━━━ Available data

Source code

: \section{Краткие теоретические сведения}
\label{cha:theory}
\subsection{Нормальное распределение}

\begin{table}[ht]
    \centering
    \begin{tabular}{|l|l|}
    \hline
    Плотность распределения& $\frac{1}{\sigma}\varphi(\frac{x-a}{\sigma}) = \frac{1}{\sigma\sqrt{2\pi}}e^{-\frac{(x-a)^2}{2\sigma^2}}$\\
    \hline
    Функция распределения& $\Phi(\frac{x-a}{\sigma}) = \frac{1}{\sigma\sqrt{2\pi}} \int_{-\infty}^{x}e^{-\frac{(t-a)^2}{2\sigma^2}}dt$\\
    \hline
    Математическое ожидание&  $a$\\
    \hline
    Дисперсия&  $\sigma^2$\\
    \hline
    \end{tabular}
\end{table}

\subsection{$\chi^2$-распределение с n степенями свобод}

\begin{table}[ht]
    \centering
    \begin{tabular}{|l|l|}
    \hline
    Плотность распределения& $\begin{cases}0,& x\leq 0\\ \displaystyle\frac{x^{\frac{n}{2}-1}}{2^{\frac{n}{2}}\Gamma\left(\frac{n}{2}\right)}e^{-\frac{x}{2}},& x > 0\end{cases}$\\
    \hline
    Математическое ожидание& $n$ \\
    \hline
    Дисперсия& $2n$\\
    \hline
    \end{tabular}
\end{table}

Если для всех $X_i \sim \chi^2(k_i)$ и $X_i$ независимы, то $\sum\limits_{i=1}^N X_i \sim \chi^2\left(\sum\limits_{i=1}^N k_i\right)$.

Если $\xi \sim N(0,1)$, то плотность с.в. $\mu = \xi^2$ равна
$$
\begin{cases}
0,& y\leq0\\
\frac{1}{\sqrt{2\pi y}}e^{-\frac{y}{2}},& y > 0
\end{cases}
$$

━━━━━━

## Assignment
Output the number of lines in the records above that contain the string "распределение", and no other text.

## Completed task
2